You are looking at one minor issue here. Of course, if your control loop
is only of the bang-bang kind, then you will have a hard time to keep
the system parameter stable. But that is easy to deal with if one knows
the overall system.

I was talking about the control therotical "controllability":
https://en.wikipedia.org/wiki/Controllability

For a simple system like an OCXO that is mostly dependent on
thermal mass vs thermal flow (both in and out) which translates
into "delay" between the heating element and the temperature sensor.
A lot of people assume that adding more thermal mass is going to make
the control more stable. But in reality this might make it unstable
(aka cause oscillations) or make the control error larger.
What happens here is that the mass takes time to heat up. During heat
up you can describe it like a (very slow) transmission line. It will
take time until the signal (heat) reaches the other end (center of the mass).
When the heat reaches the sensor, the control electronics will dial the heater
down. But there is still a heatwave traveling inwards, ie the core will get
warmer and warmer. Thus the heater will be dialed down more and more until
it doesn't heat enough.

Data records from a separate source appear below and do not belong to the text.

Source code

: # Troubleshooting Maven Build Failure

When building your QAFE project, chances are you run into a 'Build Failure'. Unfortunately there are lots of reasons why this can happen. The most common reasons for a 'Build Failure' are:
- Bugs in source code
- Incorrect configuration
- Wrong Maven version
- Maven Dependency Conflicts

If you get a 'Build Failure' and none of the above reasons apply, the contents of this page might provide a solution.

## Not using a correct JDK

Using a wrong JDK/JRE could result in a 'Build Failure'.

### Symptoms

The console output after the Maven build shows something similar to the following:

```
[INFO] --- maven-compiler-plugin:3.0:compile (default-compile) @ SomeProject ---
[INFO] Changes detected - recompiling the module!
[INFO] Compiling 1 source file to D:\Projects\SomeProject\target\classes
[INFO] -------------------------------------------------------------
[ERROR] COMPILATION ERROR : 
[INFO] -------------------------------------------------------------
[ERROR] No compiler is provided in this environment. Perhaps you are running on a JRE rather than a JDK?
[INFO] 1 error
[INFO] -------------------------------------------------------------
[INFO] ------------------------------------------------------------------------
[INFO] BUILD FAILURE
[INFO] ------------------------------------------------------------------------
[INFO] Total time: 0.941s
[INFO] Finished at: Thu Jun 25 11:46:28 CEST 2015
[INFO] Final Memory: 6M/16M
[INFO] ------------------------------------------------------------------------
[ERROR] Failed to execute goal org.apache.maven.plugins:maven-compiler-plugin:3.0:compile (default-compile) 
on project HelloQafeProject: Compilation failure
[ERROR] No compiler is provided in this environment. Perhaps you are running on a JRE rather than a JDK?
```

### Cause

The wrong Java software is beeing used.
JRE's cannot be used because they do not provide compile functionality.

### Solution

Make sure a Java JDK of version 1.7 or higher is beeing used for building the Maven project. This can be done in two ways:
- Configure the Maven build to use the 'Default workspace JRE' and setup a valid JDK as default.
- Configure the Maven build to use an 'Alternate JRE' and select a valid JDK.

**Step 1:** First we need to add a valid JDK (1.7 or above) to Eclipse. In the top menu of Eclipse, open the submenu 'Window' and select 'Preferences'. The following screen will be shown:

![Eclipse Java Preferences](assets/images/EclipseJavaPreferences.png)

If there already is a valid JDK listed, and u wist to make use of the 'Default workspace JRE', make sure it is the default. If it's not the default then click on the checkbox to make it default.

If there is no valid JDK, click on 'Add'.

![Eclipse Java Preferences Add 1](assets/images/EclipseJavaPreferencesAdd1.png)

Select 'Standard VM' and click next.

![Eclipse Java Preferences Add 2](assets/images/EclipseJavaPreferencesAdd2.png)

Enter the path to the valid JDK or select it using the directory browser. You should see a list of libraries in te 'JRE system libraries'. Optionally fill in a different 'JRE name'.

This will cause a cold wave traveling inwards..

Having a larger thermal flow vs mass helps against this problem.
Good thermal conductivity between heater and sensor helps as well.
(that's why you will read often, that the sensor should be placed
close to the heater and not to the quartz)

> The PID algorithm needs something that is slow to change
> compared to the control loop cycle.  So you want a good size thermal mass
> compared to the amount of heat.

The control loop does not need something slow to change. You need to
factor the termal mass, its insulation etc into PID parameters so you
get a stable loop. As I have shown above, if this is not correctly done
you will get oscilations. One way to avoid them, if your physical system
is fixed, is to lower the loop bandwith and thus make the system respond
much slower to changes than the time it takes to conduct the heat from
the heater to the sensor. But this means also that the control loop will
be slow to react to changes in the environment.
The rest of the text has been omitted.